--- Exercise requirements ---
Using the records below, find every line that includes "esempio" and copy it.

---------- Provided data

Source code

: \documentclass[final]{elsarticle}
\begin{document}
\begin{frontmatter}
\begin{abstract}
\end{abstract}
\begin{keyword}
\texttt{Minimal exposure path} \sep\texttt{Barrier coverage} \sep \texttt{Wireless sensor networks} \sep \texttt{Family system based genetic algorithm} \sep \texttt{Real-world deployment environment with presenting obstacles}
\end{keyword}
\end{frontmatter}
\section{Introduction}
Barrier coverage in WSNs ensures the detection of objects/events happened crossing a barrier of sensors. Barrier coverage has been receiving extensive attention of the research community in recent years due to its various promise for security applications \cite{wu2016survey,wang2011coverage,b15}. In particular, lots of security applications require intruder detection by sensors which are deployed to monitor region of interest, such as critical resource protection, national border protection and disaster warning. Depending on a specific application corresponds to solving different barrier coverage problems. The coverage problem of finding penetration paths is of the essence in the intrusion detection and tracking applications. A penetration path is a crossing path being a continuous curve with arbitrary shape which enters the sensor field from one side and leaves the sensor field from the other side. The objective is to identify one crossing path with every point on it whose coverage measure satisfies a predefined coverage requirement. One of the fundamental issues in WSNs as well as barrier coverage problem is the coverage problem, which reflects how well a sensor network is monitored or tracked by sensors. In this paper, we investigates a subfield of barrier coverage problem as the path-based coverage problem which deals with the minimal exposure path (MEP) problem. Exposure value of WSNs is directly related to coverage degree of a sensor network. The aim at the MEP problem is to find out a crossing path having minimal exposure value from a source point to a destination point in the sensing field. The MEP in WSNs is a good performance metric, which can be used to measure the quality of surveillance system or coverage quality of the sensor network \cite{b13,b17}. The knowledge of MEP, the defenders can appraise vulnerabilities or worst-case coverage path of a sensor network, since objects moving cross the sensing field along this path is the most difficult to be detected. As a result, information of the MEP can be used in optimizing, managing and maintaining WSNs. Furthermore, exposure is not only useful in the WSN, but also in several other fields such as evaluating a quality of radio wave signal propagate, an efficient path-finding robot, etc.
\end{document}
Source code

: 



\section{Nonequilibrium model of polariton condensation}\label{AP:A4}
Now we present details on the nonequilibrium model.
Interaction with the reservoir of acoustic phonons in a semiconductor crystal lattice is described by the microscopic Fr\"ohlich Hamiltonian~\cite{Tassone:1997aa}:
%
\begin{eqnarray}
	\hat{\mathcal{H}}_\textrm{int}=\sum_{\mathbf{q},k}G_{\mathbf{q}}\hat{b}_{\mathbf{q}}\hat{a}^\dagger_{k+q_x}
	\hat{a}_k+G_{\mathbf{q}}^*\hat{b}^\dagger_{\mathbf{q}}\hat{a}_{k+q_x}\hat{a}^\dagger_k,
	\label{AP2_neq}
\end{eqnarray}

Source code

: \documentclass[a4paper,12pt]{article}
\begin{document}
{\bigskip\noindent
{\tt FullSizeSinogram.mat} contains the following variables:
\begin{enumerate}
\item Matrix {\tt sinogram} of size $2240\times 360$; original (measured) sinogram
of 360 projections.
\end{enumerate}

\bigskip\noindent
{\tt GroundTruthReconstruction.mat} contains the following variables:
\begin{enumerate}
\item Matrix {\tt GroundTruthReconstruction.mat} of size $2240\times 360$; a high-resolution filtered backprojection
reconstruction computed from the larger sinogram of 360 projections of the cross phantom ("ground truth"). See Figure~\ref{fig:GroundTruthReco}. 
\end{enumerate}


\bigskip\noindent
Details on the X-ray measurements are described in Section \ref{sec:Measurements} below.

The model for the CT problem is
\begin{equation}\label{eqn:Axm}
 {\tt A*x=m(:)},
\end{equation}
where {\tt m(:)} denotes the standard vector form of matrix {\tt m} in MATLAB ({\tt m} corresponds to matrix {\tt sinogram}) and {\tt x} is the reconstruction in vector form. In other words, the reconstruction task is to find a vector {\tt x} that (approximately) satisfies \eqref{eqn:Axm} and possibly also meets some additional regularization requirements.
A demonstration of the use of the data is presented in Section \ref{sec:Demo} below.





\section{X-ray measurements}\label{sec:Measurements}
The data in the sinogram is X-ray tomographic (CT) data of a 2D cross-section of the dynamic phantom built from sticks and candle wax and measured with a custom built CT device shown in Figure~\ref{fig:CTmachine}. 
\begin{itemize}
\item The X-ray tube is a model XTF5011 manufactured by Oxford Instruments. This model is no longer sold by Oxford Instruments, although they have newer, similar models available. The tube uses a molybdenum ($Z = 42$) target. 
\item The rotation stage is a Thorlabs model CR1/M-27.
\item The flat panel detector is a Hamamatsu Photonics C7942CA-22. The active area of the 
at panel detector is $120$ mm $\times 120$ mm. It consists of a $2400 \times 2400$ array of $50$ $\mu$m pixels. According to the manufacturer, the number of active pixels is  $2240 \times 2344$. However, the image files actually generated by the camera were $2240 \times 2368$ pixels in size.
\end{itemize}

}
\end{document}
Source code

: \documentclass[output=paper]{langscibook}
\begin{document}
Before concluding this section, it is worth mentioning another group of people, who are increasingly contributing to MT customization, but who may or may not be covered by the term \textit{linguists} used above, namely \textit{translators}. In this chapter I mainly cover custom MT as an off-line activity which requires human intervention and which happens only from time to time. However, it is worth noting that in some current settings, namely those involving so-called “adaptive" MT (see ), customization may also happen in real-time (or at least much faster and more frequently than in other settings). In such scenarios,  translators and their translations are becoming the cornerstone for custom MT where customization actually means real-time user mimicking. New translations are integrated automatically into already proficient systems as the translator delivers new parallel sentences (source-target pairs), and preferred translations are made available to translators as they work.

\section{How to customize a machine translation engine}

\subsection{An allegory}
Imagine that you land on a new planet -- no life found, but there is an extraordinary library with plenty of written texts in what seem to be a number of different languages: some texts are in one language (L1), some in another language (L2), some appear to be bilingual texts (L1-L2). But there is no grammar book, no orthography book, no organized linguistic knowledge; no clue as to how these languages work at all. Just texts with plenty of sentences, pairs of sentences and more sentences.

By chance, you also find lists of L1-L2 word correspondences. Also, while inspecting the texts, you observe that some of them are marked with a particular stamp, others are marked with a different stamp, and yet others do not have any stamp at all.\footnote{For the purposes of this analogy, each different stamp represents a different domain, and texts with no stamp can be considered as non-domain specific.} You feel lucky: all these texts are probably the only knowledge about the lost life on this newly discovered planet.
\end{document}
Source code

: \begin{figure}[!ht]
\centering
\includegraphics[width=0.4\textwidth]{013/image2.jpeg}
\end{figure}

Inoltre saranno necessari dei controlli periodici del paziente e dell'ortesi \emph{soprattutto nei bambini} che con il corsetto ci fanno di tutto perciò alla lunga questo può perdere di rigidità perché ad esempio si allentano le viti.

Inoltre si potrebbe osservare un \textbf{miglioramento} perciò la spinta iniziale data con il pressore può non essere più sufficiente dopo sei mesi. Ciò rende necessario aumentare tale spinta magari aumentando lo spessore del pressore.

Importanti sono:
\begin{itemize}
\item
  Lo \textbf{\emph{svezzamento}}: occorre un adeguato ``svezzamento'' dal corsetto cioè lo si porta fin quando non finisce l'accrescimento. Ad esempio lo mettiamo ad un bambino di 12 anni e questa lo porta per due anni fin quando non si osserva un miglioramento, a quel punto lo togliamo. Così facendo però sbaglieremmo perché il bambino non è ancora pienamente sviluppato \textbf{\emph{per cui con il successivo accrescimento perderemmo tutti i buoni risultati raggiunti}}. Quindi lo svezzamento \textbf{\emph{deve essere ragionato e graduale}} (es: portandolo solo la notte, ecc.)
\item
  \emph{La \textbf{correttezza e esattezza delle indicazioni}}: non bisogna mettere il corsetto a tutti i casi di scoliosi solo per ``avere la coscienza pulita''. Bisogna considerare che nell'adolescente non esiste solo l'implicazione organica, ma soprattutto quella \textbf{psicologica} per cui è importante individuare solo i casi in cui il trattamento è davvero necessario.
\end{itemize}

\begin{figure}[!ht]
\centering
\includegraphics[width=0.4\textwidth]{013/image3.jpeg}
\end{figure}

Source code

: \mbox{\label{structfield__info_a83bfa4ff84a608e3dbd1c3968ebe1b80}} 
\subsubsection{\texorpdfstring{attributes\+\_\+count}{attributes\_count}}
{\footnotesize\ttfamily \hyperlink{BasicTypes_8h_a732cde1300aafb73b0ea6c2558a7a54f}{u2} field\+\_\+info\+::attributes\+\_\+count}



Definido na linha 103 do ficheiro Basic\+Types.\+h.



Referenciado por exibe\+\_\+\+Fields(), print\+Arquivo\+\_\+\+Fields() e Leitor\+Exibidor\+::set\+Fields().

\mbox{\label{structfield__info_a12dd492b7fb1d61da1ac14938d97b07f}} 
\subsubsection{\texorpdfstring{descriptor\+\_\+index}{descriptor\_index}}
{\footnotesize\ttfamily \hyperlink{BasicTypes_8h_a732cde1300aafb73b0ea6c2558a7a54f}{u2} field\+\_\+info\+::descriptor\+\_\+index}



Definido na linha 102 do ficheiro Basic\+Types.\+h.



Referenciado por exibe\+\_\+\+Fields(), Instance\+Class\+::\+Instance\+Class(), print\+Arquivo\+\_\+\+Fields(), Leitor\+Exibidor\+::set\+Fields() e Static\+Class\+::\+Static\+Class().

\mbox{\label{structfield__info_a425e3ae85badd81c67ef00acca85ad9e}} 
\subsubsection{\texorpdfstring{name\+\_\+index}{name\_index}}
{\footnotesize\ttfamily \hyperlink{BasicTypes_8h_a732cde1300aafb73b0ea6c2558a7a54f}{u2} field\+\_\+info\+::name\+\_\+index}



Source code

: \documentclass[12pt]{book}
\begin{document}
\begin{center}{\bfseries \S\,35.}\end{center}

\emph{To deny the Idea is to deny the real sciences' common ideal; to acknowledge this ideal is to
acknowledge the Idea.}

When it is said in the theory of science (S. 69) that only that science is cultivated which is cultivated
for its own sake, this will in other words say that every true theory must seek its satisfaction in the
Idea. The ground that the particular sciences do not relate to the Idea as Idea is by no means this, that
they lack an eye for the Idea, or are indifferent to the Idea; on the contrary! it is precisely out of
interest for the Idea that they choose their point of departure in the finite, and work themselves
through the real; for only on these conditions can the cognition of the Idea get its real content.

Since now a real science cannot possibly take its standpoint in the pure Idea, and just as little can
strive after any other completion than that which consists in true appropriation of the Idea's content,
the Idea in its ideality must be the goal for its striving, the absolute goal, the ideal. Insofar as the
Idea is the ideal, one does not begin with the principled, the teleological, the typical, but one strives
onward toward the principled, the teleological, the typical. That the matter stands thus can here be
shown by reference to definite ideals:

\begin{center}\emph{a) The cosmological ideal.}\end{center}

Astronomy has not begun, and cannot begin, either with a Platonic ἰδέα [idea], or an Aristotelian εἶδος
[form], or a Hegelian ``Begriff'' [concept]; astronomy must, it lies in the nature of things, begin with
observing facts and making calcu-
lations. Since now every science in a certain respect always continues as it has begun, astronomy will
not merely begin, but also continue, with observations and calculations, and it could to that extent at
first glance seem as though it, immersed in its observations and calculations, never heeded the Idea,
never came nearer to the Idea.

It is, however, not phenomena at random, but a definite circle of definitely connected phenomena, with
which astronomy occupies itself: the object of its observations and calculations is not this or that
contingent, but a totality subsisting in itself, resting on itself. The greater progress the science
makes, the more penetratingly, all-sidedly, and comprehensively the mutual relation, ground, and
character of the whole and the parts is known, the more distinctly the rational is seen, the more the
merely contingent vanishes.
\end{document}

--------------------

--- Solution to the problem ---
Inoltre saranno necessari dei controlli periodici del paziente e dell'ortesi \emph{soprattutto nei bambini} che con il corsetto ci fanno di tutto perciò alla lunga questo può perdere di rigidità perché ad esempio si allentano le viti.
  Lo \textbf{\emph{svezzamento}}: occorre un adeguato ``svezzamento'' dal corsetto cioè lo si porta fin quando non finisce l'accrescimento. Ad esempio lo mettiamo ad un bambino di 12 anni e questa lo porta per due anni fin quando non si osserva un miglioramento, a quel punto lo togliamo. Così facendo però sbaglieremmo perché il bambino non è ancora pienamente sviluppato \textbf{\emph{per cui con il successivo accrescimento perderemmo tutti i buoni risultati raggiunti}}. Quindi lo svezzamento \textbf{\emph{deve essere ragionato e graduale}} (es: portandolo solo la notte, ecc.)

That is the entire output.